Racially abusive messages in private WhatsApp group amounted to harassment

Miss M Abdi v Deltec International Courier Ltd: 3332521/2018

An Employment Tribunal (ET) has found that an evening operations clerk at Deltec International Courier Ltd was the victim of harassment on the grounds of sex, race and religious belief. The claimant, Ms Abdi was black, of Somali origin and wore a hijab. She raised, among others, a claim for unlawful harassment after seeing the contents of her colleagues' WhatsApp group chat, which included highly offensive and threatening messages about the claimant. Although she was not a member of the group, the claimant came across such messages in the chat on two occasions.  The messages referred to “f***ing immigrants” and in reference to the claimant said that they wanted to “shut this terrorist up” before they “rip her headscarf off”. The ET found that the content of the WhatsApp discussion constituted harassment as the messages amounted to unwanted conduct that had the effect of violating the claimant’s dignity and creating an intimidating, hostile, degrading, humiliating and offensive environment for the claimant. The ET described the office environment at Deltec International as "chaotic and juvenile" and one where "inappropriate language was commonplace." It was also critical of the way the Respondent dealt with the matter, which will likely impact on the amount awarded to the claimant at the remedy hearing scheduled to take place in early 2021. This case highlights that employers can be responsible for discriminatory conduct which takes place virtually just as they can be for such conduct in real life. Employers should be alert to the risk of casual discrimination occurring in online working, the use of which has dramatically increased due to the Covid-19 pandemic.
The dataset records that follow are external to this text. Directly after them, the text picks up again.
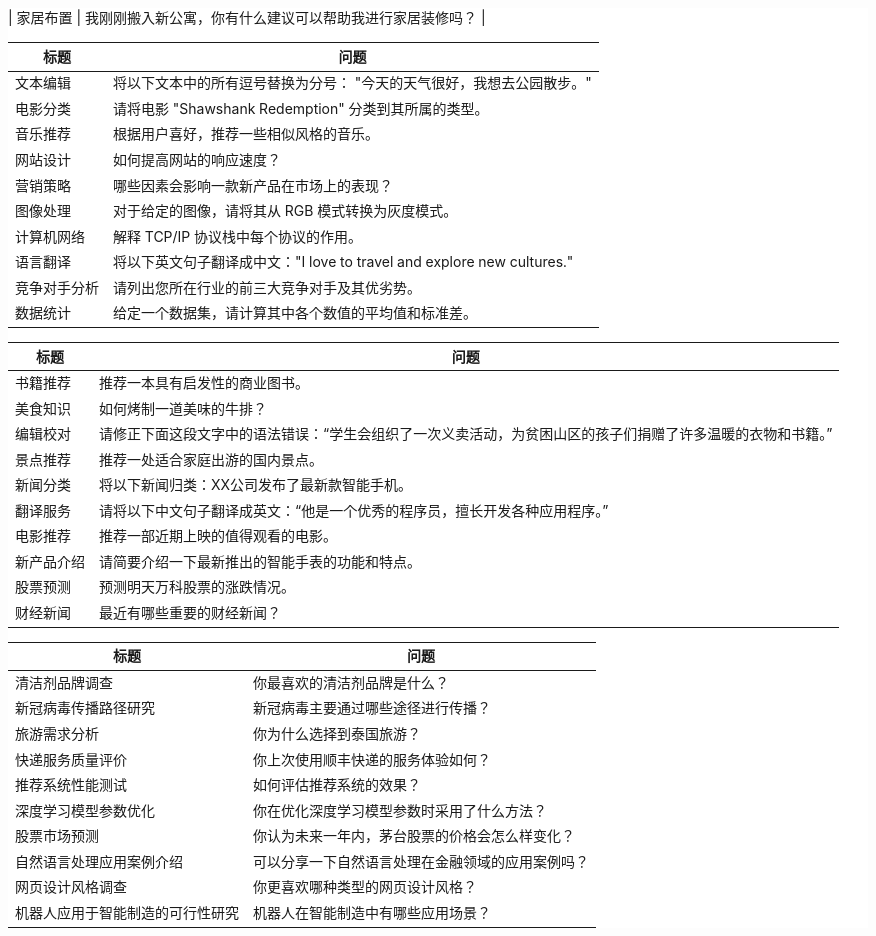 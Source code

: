 | 家居布置 | 我刚刚搬入新公寓，你有什么建议可以帮助我进行家居装修吗？                                                                                                                                                                                                                                                                                                                                                                                                                                                                                                                                                                                                                                                                                                                                                                                                                                                                                                                                                                                                                                                                                                                                                                                                                                                                                                |

| 标题 | 问题 |
| --- | --- |
| 文本编辑 | 将以下文本中的所有逗号替换为分号： "今天的天气很好，我想去公园散步。" |
| 电影分类 | 请将电影 "Shawshank Redemption" 分类到其所属的类型。|
| 音乐推荐 | 根据用户喜好，推荐一些相似风格的音乐。|
| 网站设计 | 如何提高网站的响应速度？ |
| 营销策略 | 哪些因素会影响一款新产品在市场上的表现？ |
| 图像处理 | 对于给定的图像，请将其从 RGB 模式转换为灰度模式。|
| 计算机网络 | 解释 TCP/IP 协议栈中每个协议的作用。|
| 语言翻译 | 将以下英文句子翻译成中文："I love to travel and explore new cultures." |
| 竞争对手分析 | 请列出您所在行业的前三大竞争对手及其优劣势。|
| 数据统计 | 给定一个数据集，请计算其中各个数值的平均值和标准差。|

| 标题 | 问题 |
| --- | --- |
| 书籍推荐 | 推荐一本具有启发性的商业图书。 |
| 美食知识 | 如何烤制一道美味的牛排？ |
| 编辑校对 | 请修正下面这段文字中的语法错误：“学生会组织了一次义卖活动，为贫困山区的孩子们捐赠了许多温暖的衣物和书籍。” |
| 景点推荐 | 推荐一处适合家庭出游的国内景点。 |
| 新闻分类 | 将以下新闻归类：XX公司发布了最新款智能手机。 |
| 翻译服务 | 请将以下中文句子翻译成英文：“他是一个优秀的程序员，擅长开发各种应用程序。” |
| 电影推荐 | 推荐一部近期上映的值得观看的电影。 |
| 新产品介绍 | 请简要介绍一下最新推出的智能手表的功能和特点。 |
| 股票预测 | 预测明天万科股票的涨跌情况。 |
| 财经新闻 | 最近有哪些重要的财经新闻？ |

| 标题                                          | 问题                                                         |
| --------------------------------------------- | ------------------------------------------------------------ |
| 清洁剂品牌调查                               | 你最喜欢的清洁剂品牌是什么？                                |
| 新冠病毒传播路径研究                         | 新冠病毒主要通过哪些途径进行传播？                          |
| 旅游需求分析                                 | 你为什么选择到泰国旅游？                                      |
| 快递服务质量评价                             | 你上次使用顺丰快递的服务体验如何？                           |
| 推荐系统性能测试                             | 如何评估推荐系统的效果？                                      |
| 深度学习模型参数优化                         | 你在优化深度学习模型参数时采用了什么方法？                    |
| 股票市场预测                                 | 你认为未来一年内，茅台股票的价格会怎么样变化？                |
| 自然语言处理应用案例介绍                     | 可以分享一下自然语言处理在金融领域的应用案例吗？              |
| 网页设计风格调查                             | 你更喜欢哪种类型的网页设计风格？                              |
| 机器人应用于智能制造的可行性研究             | 机器人在智能制造中有哪些应用场景？                            |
Compensation for employee told to resign due to pregnancy complications

Mrs N Agarwal v St John Freight System UK Ltd: 3200221/2019

A pregnant employee who was successful in a discrimination claim against her employer has been awarded £18,405.97 for loss of earnings and injury to feelings. This award included an uplift for breach of the ACAS Code and interest. The employee had been told that she should resign after informing her manager that she was suffering pregnancy complications and was in hospital. Her employer also changed her hours of work after she tried to return from her maternity related absence, increasing them from 9am-3pm to 9am-5:30pm. In its judgment, the Employment Tribunal found that both actions by the employer amounted to unfavourable treatment because of pregnancy or illness as a result of pregnancy contrary to section 18 of the Equality Act 2010. Although the tribunal accepted that the employee's manager didn't decide that he did not want her back because she was pregnant, it did find that he used the opportunity of her absence to impose a change in her working hours, which he would not have imposed otherwise. This case serves as a reminder to employers that a Tribunal will look at decisions taken and compare these with what the employer would have done had the employee not been pregnant.